Your instructions> Using the records underneath, tally the lines where the word "kepentingan" appears and please give only the count.

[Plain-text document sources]
══════
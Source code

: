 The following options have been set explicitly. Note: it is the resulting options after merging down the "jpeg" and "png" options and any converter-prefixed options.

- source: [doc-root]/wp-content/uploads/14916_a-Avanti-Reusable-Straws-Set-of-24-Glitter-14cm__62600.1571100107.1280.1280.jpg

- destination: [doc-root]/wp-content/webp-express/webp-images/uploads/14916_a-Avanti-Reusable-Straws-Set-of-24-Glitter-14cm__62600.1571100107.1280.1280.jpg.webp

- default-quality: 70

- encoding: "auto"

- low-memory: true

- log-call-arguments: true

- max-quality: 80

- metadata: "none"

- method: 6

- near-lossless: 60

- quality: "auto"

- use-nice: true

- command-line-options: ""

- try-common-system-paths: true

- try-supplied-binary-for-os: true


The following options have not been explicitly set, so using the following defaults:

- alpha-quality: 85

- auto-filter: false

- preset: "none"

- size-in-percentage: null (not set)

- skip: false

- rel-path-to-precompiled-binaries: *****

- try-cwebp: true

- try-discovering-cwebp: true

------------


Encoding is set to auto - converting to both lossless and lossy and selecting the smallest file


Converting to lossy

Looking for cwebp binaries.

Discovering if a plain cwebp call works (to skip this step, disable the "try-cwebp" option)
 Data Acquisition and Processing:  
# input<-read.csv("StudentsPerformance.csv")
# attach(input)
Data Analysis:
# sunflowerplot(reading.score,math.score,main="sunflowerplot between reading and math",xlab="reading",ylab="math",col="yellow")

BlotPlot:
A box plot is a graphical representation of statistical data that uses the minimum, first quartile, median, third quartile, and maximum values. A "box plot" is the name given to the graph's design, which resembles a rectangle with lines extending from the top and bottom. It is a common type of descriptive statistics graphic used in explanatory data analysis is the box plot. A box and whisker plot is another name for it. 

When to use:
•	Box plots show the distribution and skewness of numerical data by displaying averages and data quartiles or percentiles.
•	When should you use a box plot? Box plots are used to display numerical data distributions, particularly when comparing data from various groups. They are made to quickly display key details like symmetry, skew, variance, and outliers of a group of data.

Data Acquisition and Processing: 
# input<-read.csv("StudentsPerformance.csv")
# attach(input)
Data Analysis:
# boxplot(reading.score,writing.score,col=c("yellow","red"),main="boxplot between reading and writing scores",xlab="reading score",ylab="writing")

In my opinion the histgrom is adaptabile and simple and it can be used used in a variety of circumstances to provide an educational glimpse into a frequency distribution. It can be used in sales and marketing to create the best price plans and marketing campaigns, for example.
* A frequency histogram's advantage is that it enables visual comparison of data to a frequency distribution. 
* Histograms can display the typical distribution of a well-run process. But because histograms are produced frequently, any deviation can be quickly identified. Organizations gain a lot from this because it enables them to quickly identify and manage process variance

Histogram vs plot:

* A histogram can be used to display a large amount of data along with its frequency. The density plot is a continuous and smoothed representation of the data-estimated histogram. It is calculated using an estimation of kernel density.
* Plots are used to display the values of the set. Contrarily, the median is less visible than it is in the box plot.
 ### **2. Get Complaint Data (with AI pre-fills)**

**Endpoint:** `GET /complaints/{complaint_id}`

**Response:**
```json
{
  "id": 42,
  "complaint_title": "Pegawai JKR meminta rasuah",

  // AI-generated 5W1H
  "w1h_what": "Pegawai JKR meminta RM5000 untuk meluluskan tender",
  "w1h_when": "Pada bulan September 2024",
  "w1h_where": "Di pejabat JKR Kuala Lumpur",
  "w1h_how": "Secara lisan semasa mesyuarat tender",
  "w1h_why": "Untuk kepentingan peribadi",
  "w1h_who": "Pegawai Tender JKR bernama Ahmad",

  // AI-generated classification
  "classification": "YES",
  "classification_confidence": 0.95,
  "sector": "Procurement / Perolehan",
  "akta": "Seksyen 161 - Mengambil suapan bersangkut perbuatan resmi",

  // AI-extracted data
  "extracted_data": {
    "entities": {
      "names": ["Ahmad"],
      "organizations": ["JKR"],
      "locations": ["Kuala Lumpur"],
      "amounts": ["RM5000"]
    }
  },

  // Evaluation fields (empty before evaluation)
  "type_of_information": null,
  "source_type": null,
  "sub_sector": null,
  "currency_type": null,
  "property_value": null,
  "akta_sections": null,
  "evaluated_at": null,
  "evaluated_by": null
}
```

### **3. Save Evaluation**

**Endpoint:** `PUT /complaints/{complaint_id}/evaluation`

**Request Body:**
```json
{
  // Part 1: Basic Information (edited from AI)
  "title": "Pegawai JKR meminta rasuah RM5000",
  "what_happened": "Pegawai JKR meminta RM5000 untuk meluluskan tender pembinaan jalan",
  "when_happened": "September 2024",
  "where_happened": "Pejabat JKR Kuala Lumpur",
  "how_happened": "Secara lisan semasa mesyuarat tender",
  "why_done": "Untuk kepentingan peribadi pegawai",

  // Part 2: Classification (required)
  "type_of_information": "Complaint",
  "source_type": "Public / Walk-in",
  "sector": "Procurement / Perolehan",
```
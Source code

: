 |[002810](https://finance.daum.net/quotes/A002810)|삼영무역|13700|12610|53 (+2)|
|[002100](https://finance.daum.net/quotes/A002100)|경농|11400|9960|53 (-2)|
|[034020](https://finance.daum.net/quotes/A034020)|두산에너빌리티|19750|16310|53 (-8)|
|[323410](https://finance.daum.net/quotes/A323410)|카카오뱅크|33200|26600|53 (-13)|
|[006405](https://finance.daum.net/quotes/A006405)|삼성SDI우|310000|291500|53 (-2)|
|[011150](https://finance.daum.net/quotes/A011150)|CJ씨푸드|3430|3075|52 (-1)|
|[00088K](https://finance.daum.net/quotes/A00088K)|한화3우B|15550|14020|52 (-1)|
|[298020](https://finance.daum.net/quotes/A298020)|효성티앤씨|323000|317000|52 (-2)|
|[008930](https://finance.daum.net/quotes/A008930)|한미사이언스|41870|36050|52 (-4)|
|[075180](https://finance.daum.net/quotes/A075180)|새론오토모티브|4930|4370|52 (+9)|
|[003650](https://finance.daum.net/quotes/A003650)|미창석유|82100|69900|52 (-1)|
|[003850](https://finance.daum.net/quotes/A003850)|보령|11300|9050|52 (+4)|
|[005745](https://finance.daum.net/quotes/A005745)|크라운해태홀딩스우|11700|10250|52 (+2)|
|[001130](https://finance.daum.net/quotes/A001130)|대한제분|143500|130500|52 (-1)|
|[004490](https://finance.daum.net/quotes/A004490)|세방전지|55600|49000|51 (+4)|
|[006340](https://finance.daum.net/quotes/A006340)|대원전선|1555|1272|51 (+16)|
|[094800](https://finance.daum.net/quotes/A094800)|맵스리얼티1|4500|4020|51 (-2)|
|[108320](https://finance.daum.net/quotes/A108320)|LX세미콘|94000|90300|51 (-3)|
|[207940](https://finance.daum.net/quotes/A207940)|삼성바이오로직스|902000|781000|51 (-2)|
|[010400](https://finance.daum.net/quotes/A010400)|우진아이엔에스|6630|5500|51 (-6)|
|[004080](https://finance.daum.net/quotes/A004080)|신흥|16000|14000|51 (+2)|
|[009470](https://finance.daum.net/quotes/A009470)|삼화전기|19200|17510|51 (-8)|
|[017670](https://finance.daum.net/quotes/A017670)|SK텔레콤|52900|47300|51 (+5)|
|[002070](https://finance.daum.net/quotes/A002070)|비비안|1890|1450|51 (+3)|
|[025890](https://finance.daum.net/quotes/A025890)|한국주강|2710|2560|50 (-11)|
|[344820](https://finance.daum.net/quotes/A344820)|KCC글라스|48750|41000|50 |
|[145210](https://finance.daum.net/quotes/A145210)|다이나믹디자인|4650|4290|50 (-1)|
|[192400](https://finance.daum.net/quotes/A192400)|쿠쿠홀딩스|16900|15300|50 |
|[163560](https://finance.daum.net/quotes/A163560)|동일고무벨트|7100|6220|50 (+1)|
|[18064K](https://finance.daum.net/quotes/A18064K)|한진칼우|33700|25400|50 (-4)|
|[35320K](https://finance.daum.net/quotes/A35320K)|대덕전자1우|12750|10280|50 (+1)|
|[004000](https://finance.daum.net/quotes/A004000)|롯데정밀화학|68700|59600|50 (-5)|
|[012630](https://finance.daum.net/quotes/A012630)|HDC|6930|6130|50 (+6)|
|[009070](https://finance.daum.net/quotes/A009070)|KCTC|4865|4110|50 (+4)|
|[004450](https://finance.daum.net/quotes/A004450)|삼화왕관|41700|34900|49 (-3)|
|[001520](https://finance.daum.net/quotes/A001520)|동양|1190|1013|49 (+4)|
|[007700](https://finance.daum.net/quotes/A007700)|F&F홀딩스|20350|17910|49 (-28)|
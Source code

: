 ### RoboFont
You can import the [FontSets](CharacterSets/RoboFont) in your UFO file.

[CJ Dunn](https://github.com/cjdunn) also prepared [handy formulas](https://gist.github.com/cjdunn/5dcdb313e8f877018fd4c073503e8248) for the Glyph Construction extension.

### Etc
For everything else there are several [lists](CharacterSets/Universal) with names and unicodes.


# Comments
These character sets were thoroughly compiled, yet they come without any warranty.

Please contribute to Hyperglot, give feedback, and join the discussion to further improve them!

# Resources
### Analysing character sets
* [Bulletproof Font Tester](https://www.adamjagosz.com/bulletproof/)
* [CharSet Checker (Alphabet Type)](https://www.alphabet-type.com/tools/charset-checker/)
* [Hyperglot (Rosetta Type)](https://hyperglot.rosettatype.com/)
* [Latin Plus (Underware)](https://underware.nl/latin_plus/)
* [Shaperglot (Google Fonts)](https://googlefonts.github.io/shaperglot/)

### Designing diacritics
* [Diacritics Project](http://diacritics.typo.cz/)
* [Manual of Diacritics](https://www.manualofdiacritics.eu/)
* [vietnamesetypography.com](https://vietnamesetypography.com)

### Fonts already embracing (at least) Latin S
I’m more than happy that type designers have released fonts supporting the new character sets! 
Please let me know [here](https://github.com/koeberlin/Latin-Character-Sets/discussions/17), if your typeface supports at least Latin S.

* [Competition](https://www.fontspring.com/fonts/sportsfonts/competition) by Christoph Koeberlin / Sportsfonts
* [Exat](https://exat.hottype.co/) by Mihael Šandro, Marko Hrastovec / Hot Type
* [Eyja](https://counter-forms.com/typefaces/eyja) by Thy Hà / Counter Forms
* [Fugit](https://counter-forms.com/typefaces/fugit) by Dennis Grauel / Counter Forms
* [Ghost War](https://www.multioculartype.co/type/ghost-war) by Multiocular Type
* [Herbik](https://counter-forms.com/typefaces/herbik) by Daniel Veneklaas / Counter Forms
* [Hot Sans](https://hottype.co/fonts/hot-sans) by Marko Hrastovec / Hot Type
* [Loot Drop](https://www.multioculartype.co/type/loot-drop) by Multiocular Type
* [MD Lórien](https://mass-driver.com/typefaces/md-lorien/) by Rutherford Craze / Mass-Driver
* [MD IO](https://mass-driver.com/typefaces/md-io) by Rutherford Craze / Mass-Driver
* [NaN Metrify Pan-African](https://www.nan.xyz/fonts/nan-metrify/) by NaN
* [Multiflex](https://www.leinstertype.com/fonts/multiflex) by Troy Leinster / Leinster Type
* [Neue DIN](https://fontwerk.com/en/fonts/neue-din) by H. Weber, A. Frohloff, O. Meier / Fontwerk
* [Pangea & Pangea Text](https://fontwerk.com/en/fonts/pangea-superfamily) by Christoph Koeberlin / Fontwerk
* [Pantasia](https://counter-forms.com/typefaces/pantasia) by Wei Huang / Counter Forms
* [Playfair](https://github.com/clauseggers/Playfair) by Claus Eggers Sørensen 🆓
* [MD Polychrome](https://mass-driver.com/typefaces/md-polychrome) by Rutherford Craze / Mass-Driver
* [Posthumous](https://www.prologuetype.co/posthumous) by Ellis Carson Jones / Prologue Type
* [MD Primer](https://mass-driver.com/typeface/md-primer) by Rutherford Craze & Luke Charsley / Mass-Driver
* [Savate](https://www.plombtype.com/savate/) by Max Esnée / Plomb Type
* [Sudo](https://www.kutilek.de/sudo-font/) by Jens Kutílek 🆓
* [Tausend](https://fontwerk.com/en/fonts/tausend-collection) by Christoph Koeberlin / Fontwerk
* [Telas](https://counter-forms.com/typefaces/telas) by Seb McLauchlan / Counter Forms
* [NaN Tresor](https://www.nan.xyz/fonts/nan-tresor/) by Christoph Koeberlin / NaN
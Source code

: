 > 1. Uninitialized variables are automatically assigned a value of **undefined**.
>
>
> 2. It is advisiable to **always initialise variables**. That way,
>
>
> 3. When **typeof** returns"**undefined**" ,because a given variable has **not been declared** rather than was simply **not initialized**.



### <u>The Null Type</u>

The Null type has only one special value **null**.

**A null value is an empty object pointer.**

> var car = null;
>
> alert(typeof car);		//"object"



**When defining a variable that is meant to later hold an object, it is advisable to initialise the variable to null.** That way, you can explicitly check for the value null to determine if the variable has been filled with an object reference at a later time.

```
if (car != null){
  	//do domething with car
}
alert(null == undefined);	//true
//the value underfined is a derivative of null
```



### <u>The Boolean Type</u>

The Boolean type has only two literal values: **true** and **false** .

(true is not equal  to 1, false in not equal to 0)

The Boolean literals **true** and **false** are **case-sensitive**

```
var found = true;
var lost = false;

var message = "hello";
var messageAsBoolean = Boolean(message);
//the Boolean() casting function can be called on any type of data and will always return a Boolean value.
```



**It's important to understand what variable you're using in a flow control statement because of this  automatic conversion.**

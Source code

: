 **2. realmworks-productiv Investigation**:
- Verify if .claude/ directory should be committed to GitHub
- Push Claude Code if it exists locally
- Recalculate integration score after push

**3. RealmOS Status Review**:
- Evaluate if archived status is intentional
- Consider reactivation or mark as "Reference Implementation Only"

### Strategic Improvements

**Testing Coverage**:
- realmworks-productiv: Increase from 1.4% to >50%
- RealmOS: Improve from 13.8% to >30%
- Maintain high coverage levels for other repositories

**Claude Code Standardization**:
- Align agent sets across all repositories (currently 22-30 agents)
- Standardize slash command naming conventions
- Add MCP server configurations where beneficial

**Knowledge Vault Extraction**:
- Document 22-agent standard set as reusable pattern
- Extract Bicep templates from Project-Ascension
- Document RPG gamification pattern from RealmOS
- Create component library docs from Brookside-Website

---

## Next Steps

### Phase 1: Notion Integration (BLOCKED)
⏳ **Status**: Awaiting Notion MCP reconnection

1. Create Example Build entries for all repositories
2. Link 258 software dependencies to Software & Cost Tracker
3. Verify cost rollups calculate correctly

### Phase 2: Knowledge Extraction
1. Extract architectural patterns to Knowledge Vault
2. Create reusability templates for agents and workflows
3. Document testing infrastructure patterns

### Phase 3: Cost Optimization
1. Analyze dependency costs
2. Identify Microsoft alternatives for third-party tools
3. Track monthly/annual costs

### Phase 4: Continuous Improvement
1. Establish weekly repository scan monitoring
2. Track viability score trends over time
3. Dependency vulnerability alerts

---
══════
Output for this exercise> 2